NGS-Based Application for Routine Non-Invasive Pre-Implantation Genetic Assessment in IVF

Abstract

Although non-invasive pre-implantation genetic testing for aneuploidy (NIPGT-A) is potentially appropriate to assess chromosomal ploidy of the embryo, practical application of it in a routine IVF centre have not been started in the absence of a recommendation. Our objective in this study was to provide a comprehensive workflow for a clinically applicable strategy for NIPGT-A based on next-generation sequencing (NGS) technology with the corresponding bioinformatic pipeline. In a retrospective study, we performed NGS on spent blastocyst culture media of Day 3 embryos fertilised with intracytoplasmic sperm injection (ICSI) with quality score on morphology assessment using the blank culture media as background control.
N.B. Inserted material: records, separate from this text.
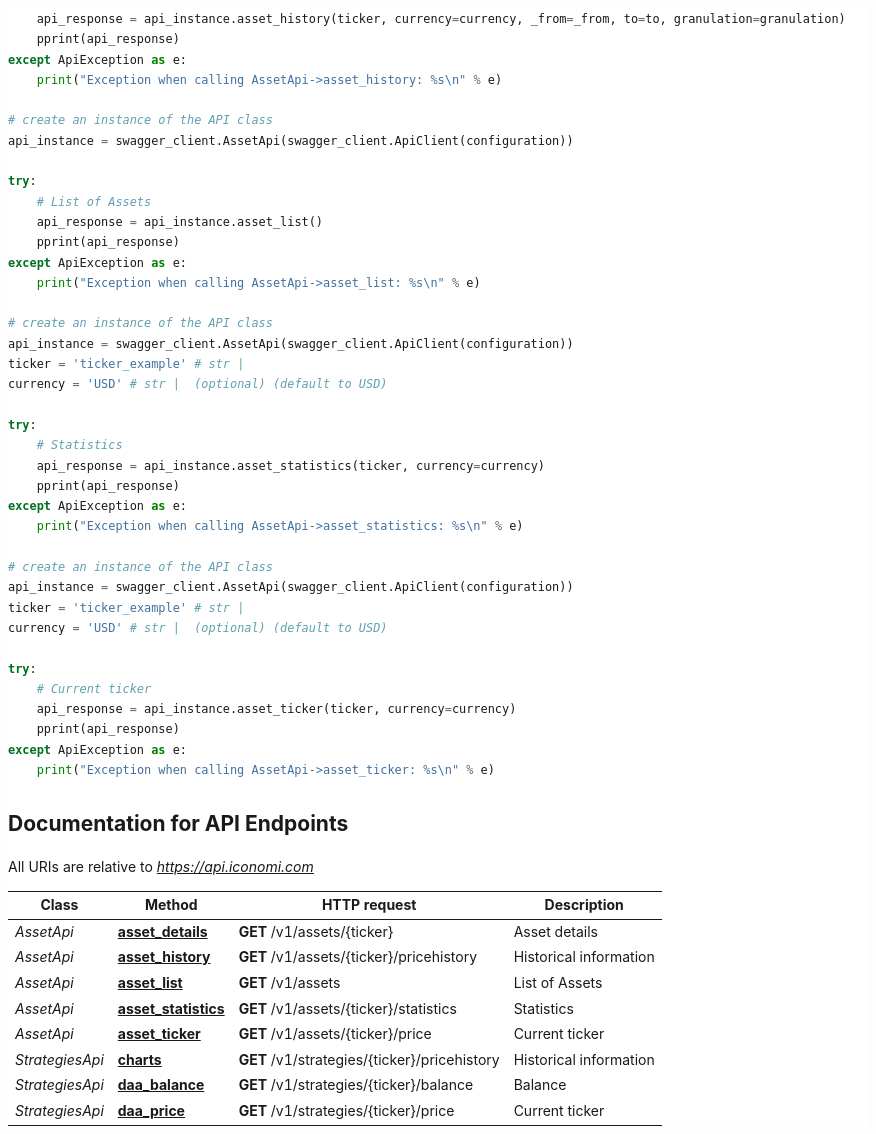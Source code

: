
 ```python
    api_response = api_instance.asset_history(ticker, currency=currency, _from=_from, to=to, granulation=granulation)
    pprint(api_response)
except ApiException as e:
    print("Exception when calling AssetApi->asset_history: %s\n" % e)

# create an instance of the API class
api_instance = swagger_client.AssetApi(swagger_client.ApiClient(configuration))

try:
    # List of Assets
    api_response = api_instance.asset_list()
    pprint(api_response)
except ApiException as e:
    print("Exception when calling AssetApi->asset_list: %s\n" % e)

# create an instance of the API class
api_instance = swagger_client.AssetApi(swagger_client.ApiClient(configuration))
ticker = 'ticker_example' # str | 
currency = 'USD' # str |  (optional) (default to USD)

try:
    # Statistics
    api_response = api_instance.asset_statistics(ticker, currency=currency)
    pprint(api_response)
except ApiException as e:
    print("Exception when calling AssetApi->asset_statistics: %s\n" % e)

# create an instance of the API class
api_instance = swagger_client.AssetApi(swagger_client.ApiClient(configuration))
ticker = 'ticker_example' # str | 
currency = 'USD' # str |  (optional) (default to USD)

try:
    # Current ticker
    api_response = api_instance.asset_ticker(ticker, currency=currency)
    pprint(api_response)
except ApiException as e:
    print("Exception when calling AssetApi->asset_ticker: %s\n" % e)
```

## Documentation for API Endpoints

All URIs are relative to *https://api.iconomi.com*

Class | Method | HTTP request | Description
------------ | ------------- | ------------- | -------------
*AssetApi* | [**asset_details**](docs/AssetApi.md#asset_details) | **GET** /v1/assets/{ticker} | Asset details
*AssetApi* | [**asset_history**](docs/AssetApi.md#asset_history) | **GET** /v1/assets/{ticker}/pricehistory | Historical information
*AssetApi* | [**asset_list**](docs/AssetApi.md#asset_list) | **GET** /v1/assets | List of Assets
*AssetApi* | [**asset_statistics**](docs/AssetApi.md#asset_statistics) | **GET** /v1/assets/{ticker}/statistics | Statistics
*AssetApi* | [**asset_ticker**](docs/AssetApi.md#asset_ticker) | **GET** /v1/assets/{ticker}/price | Current ticker
*StrategiesApi* | [**charts**](docs/StrategiesApi.md#charts) | **GET** /v1/strategies/{ticker}/pricehistory | Historical information
*StrategiesApi* | [**daa_balance**](docs/StrategiesApi.md#daa_balance) | **GET** /v1/strategies/{ticker}/balance | Balance
*StrategiesApi* | [**daa_price**](docs/StrategiesApi.md#daa_price) | **GET** /v1/strategies/{ticker}/price | Current ticker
Chromosomal abnormalities were identified by an optimised bioinformatics pipeline applying copy number variation (CNV) detecting algorithm. In this study, we demonstrate a comprehensive workflow covering both wet- and dry-lab procedures supporting a clinically applicable strategy for NIPGT-A that can be carried out within 48 h, which is critical for the same-cycle blastocyst transfer. The described integrated approach of non-invasive evaluation of embryonic DNA content of the culture media can potentially supplement existing pre-implantation genetic screening methods.

Keywords: bioinformatic pipeline; in vitro fertilisation; missed abortion; next-generation sequencing; screening; spent culture medium.

Figure 1

Representing plots from the raw data quality checking process with the following subfigures: (a) Sequence quality histogram, (b) Sequence duplication level, (c) Per sequence GC content, (d) Adapter content.

Figure 2

Representing plots from the analysis of mapping quality metrics of the selected samples. The subfigures represent the following results: (a) Coverage histogram showing the genomics bin counts with the corresponding coverage, (b) Cumulative coverage genome fractions showing the fraction (%) of the genome which has at least “X” coverage, (c) GC content distribution of the mapped reads where the dashed lines corresponds to the theoretical distribution.

Figure 3

Odds ratio analysis for CNV in culture media droplets of aborted embryos (Missed) compared to control media and culture media droplets of healthy neonates (Healthy) compared to control media. Odds ratios are in log transformed scale for better visualization.

Figure 4

Karyogram representing clinically relevant autosomal alterations identified based on the NGS analysis of the gDNA content from the culture media of the aborted embryos. Dark red bands showing the centromeres, green bands above the chromosomes are indication gains and dark blue bands showing losses.

Figure 5

Representation of the entire workflow with all four main steps including Step 1: IVF procedure and sample collection, Step 2: Whole genome amplification. Step 3: Next-generation sequencing and Step 4: Bioinformatics analysis.